*** Opening DATASET EXCERPTS ***

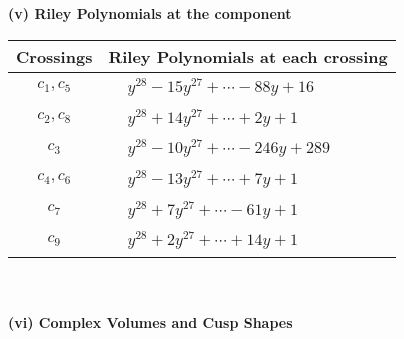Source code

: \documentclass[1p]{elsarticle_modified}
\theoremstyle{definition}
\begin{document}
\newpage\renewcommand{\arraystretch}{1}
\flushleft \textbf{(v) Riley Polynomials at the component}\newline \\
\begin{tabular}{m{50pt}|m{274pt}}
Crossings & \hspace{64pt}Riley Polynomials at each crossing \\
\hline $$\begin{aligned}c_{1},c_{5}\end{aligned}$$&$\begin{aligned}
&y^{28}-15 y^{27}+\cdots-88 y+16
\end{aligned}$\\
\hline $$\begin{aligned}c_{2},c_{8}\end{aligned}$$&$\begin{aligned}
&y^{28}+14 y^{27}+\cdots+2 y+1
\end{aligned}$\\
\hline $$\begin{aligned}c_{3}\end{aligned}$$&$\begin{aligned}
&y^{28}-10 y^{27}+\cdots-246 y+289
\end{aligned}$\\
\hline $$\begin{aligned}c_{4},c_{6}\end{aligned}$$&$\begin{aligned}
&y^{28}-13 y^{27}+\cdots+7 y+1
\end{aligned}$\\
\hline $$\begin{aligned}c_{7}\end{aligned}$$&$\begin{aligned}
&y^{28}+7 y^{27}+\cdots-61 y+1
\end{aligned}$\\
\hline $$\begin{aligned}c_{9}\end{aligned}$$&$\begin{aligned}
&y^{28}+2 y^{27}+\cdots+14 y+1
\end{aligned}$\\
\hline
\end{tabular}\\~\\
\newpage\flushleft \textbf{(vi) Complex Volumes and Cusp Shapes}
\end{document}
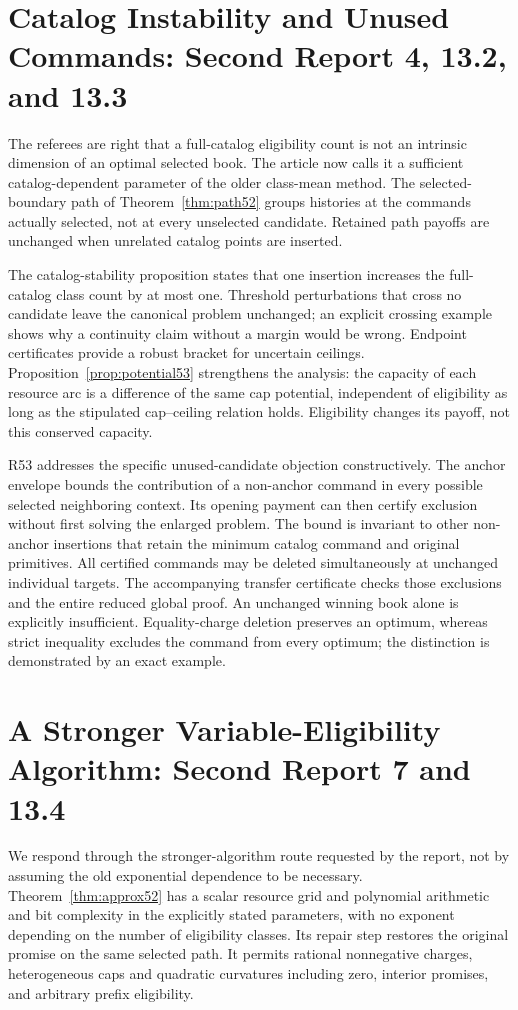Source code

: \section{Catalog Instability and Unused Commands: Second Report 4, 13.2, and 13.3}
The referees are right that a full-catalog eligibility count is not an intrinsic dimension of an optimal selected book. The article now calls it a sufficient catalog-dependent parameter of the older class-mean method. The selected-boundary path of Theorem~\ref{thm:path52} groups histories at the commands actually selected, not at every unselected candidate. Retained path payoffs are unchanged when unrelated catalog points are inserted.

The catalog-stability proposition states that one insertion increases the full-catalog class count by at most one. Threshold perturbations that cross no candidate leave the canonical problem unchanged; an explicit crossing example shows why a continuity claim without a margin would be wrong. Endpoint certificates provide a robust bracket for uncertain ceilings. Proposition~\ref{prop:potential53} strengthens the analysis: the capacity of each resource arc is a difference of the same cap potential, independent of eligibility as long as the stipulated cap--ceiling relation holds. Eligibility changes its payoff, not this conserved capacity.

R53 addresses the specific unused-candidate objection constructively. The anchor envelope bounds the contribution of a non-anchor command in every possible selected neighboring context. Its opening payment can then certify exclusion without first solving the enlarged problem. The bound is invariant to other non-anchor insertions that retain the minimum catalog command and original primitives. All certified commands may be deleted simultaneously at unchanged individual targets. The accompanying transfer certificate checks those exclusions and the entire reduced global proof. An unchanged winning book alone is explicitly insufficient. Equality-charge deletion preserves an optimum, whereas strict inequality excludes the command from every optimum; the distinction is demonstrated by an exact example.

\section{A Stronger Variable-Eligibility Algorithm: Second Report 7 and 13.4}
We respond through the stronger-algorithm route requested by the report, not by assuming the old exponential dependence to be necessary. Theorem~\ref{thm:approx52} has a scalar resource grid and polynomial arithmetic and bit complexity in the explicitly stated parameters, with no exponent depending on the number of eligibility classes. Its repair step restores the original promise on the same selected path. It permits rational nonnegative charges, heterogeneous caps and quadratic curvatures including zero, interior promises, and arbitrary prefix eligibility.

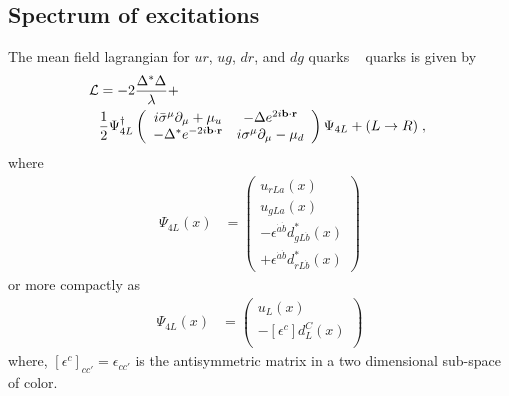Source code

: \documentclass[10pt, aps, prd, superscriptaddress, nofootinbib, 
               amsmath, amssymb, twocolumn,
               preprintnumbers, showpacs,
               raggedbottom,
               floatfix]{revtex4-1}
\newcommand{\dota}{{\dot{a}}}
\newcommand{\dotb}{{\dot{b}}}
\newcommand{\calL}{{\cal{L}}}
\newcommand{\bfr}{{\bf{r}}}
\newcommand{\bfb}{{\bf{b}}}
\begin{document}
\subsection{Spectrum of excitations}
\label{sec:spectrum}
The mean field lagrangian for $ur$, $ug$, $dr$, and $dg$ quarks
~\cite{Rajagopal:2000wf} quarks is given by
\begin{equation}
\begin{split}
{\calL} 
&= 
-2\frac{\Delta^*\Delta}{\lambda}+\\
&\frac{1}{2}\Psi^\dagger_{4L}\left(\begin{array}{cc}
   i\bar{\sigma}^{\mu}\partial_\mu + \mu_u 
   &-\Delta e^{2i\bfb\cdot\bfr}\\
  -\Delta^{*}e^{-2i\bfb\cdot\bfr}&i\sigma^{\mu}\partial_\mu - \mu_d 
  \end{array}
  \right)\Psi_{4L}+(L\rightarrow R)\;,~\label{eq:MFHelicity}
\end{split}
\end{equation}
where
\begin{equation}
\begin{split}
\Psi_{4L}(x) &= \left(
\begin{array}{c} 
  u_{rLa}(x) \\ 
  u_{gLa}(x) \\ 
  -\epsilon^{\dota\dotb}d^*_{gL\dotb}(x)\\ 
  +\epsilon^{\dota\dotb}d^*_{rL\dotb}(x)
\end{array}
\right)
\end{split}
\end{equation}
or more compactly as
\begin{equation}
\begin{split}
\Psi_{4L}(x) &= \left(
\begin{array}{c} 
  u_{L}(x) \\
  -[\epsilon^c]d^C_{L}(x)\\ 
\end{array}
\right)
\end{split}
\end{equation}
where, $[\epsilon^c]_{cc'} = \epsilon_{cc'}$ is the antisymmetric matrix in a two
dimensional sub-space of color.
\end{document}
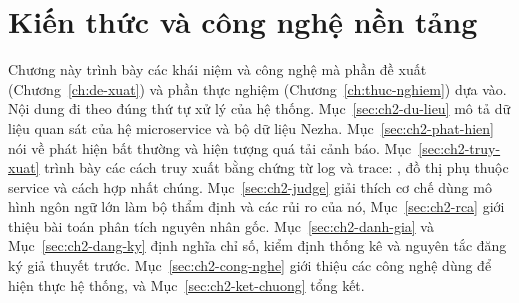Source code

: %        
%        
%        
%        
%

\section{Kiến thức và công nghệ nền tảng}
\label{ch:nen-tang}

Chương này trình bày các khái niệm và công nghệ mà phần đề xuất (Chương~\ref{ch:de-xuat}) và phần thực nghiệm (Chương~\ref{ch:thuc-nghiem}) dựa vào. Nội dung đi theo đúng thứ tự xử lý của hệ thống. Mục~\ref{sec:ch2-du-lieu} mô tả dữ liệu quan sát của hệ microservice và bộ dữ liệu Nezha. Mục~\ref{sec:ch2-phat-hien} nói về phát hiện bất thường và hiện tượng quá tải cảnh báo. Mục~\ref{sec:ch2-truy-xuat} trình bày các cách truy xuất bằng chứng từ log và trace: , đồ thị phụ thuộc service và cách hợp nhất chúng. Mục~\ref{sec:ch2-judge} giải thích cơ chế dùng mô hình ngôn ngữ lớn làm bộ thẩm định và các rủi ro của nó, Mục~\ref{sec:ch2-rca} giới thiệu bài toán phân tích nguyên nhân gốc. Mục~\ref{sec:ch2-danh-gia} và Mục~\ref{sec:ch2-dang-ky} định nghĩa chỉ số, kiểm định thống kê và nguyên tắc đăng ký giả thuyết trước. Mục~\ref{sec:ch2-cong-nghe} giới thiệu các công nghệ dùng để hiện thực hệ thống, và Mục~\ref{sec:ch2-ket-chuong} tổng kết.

*** Closing DATASET EXCERPTS ***
*** Opening DATASET EXCERPTS ***

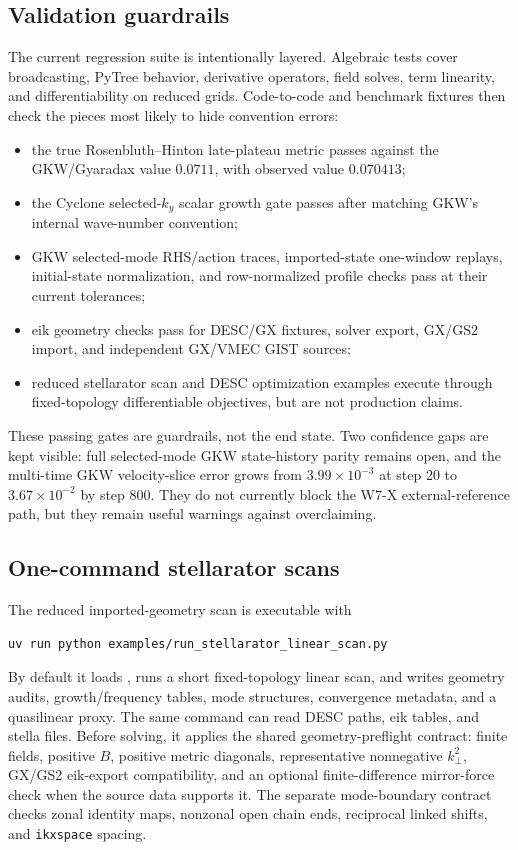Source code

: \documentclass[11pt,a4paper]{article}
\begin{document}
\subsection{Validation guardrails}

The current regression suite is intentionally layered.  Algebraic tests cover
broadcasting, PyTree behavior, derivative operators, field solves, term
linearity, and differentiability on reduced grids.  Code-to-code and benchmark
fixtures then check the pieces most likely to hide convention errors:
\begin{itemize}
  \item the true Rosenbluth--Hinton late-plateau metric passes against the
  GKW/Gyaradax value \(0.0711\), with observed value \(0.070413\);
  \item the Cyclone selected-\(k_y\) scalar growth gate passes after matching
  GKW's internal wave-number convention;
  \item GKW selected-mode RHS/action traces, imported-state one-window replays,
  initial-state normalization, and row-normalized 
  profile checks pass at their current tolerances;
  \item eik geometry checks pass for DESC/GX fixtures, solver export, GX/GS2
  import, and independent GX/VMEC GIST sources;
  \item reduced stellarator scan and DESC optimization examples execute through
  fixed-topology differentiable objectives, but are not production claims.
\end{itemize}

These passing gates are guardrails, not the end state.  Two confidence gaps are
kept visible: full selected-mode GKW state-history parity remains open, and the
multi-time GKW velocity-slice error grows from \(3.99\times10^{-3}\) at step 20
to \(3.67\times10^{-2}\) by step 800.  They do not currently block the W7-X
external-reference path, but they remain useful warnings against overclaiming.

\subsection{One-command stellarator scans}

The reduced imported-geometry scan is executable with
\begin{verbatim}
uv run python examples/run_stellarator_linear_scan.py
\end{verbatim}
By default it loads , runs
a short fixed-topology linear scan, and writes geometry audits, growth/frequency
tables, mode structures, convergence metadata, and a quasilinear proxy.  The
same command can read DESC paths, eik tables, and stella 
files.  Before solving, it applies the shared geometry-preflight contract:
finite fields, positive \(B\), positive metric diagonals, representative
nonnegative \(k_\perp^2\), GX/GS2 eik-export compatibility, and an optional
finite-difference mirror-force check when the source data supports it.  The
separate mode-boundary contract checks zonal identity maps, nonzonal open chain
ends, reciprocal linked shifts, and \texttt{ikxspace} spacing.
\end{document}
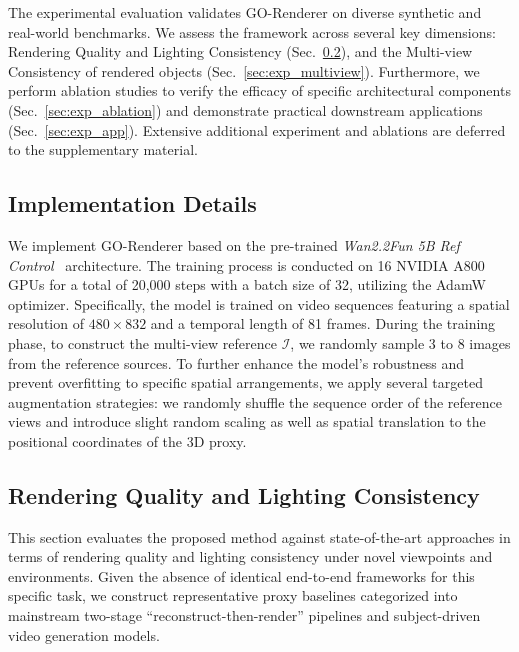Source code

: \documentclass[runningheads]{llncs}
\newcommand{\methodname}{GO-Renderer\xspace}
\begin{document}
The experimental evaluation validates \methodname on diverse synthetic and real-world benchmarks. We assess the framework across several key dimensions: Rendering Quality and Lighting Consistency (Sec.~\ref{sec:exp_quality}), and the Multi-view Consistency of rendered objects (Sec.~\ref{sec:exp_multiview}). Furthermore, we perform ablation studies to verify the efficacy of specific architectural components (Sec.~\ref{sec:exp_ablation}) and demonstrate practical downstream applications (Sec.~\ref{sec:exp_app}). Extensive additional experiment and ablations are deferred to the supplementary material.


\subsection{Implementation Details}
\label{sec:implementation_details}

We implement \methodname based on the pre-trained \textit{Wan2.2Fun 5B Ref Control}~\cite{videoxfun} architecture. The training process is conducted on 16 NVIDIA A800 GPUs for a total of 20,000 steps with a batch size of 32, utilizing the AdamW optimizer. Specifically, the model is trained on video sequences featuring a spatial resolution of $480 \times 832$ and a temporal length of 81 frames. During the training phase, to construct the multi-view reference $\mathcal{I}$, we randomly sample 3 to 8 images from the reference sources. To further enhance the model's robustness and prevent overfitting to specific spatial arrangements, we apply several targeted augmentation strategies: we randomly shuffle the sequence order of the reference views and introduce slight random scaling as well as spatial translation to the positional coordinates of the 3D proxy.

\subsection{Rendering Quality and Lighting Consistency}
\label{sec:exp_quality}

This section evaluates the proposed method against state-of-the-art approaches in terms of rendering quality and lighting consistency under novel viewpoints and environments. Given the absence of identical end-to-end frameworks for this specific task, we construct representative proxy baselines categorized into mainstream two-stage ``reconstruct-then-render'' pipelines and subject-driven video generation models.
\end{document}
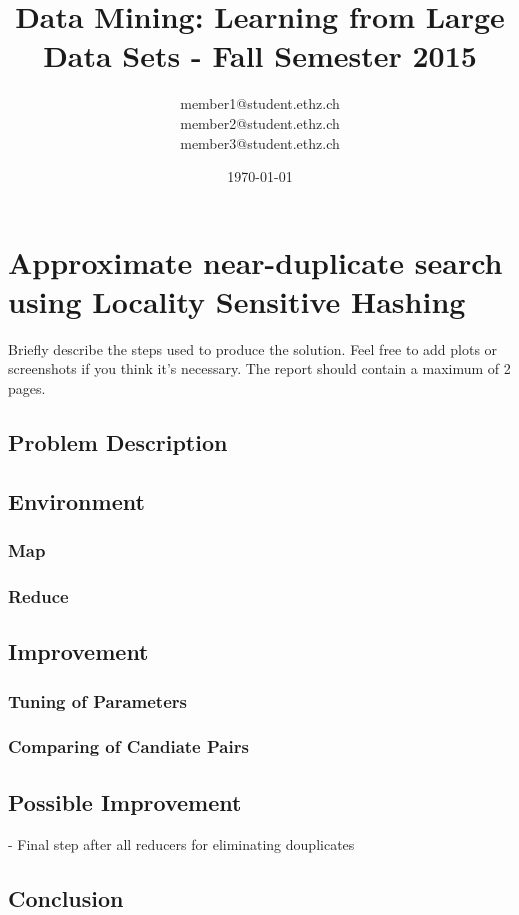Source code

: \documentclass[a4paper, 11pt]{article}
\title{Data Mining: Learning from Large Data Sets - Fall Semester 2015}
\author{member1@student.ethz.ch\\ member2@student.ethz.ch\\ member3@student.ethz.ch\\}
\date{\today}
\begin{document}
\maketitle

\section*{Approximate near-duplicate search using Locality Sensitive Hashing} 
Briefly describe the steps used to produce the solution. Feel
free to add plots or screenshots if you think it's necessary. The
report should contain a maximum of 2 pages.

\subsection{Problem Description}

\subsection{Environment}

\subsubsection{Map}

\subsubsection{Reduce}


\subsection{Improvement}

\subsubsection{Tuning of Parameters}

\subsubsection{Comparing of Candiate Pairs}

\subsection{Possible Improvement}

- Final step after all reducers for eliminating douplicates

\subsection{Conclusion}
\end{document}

*** Closing DATASET EXCERPTS ***
*** Opening DATASET EXCERPTS ***

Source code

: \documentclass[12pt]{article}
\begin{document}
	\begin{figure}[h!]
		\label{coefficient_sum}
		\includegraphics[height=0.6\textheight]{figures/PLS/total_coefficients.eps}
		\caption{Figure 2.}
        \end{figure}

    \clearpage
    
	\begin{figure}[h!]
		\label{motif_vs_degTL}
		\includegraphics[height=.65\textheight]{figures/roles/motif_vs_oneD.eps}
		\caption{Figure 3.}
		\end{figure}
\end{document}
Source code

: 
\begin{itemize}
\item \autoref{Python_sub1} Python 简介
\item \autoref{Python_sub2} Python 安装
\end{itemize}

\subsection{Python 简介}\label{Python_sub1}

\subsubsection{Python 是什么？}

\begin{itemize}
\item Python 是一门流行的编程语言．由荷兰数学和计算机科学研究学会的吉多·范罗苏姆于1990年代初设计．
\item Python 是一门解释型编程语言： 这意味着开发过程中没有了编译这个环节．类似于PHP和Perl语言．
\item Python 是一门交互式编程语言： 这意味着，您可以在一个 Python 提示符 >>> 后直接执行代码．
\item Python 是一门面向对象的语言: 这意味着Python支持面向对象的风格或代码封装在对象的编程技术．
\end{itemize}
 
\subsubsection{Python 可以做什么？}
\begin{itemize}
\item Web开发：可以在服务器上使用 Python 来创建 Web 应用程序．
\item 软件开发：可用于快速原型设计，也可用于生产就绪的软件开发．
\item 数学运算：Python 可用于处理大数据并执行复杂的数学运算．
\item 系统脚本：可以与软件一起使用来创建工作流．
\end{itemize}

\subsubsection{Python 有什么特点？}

*** Closing DATASET EXCERPTS ***

TASK TO CARRY OUT —
Go through the entries above and report every line in which the word "textbf" appears.

SOLUTION TO THE EXERCISE —
\flushleft \textbf{(v) Riley Polynomials at the component}\newline \\
\newpage\flushleft \textbf{(vi) Complex Volumes and Cusp Shapes}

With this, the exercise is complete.